Johnson could not be reached for comment Thursday. Perseus Chairman Frank Pearl said in an interview that it is an “absurd idea” to think that Johnson’s political connections helped the Miami company.

“I doubt there was anybody at DOE that even considered the fact that Jim was part of this firm. We went straight through the proper channels of the [loan] program,” he said.

Department spokesman Damien LaVera said in a statement Thursday that “the decision to provide the Vehicle Production Group a loan was made based on the merits after more than two years of review by officials in the DOE loan program.”

Republicans have criticized the administration for what they say is a pattern of loan assistance going to politically connected clean-energy companies. Recently, they expanded their investigations of loan guarantees to other companies whose investors include Democratic contributors.

Both the White House and the Energy Department have said that no such pattern exists and that all decisions were decided on merit.

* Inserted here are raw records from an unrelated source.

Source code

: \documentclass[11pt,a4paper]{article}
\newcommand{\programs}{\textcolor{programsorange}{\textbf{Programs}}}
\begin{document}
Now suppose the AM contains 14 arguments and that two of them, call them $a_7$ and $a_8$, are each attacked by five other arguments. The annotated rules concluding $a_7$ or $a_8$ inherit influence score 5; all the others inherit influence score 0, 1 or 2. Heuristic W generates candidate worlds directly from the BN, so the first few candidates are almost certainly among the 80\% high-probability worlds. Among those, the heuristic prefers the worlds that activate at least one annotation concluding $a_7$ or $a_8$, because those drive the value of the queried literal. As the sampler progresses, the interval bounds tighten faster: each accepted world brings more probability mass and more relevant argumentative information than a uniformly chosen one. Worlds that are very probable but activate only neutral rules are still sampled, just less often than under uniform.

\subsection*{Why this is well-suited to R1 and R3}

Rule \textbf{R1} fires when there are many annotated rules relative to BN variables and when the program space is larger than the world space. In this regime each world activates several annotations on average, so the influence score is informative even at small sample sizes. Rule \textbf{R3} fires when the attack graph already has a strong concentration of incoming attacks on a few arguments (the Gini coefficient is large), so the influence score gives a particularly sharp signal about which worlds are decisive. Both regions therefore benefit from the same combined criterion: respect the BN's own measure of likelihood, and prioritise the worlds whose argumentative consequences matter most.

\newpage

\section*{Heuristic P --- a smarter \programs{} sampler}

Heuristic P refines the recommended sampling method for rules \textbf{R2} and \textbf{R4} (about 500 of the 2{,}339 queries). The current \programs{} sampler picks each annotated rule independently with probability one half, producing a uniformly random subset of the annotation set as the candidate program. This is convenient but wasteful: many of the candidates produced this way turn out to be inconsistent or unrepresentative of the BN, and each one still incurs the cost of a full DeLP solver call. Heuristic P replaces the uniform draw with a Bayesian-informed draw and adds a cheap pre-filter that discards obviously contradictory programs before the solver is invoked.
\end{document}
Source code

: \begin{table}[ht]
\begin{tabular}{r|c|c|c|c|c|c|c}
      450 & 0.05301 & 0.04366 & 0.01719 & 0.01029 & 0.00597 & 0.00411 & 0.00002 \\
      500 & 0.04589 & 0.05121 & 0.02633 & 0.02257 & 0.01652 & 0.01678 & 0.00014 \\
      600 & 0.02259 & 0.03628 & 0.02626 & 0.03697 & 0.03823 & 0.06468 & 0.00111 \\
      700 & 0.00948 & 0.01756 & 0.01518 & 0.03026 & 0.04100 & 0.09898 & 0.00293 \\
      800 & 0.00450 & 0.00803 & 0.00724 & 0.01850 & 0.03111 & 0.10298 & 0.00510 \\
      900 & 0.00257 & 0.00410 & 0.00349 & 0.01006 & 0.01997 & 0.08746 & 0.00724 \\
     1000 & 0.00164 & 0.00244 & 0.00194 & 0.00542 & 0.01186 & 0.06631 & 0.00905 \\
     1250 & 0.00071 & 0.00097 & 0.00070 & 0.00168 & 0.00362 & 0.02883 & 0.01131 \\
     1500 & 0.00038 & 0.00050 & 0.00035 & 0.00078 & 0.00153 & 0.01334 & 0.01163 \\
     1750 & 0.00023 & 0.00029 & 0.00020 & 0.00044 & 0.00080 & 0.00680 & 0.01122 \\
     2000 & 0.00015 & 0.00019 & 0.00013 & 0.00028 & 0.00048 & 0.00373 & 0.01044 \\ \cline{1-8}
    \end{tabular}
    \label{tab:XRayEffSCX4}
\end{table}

A nine-month House investigation of the loan guarantee program has largely focused on the Obama administration’s first clean-energy loan: $535 million to solar start-up Solyndra, a now-shuttered company whose lead investors were funds tied to George Kaiser, an Obama fundraising bundler and Tulsa billionaire.

The Energy Department ignored numerous warnings that the company’s finances were shaky and rushed to approve the Solyndra loan; now taxpayers are obligated to repay the money. The head of the loan program, Jonathan Silver, resigned this month, weeks after the head of the House investigative committee called for him to be fired.

In recent weeks, Republican lawmakers have widened their scope to more deeply probe $1 billion in loans approved by the same program to electric auto makers Fisker Automotive and Tesla Motors.

On Wednesday, a congressional committee chairman asked the Energy Department for documents concerning its decision to offer a $730 million loan to a U.S. subsidiary of a steel-making company run by the second-richest man in Russia.

The loan was for Severstal’s North American operation to upgrade a Dearborn, Mich., plant to supply the auto industry. Rep. Darrell Issa (R-Calif.), chairman of the House Committee on Oversight and Government Reform, asked Energy Secretary Steven Chu to explain why the firm merited taxpayer-backed financing considering the financial mishaps and global standing of its parent company.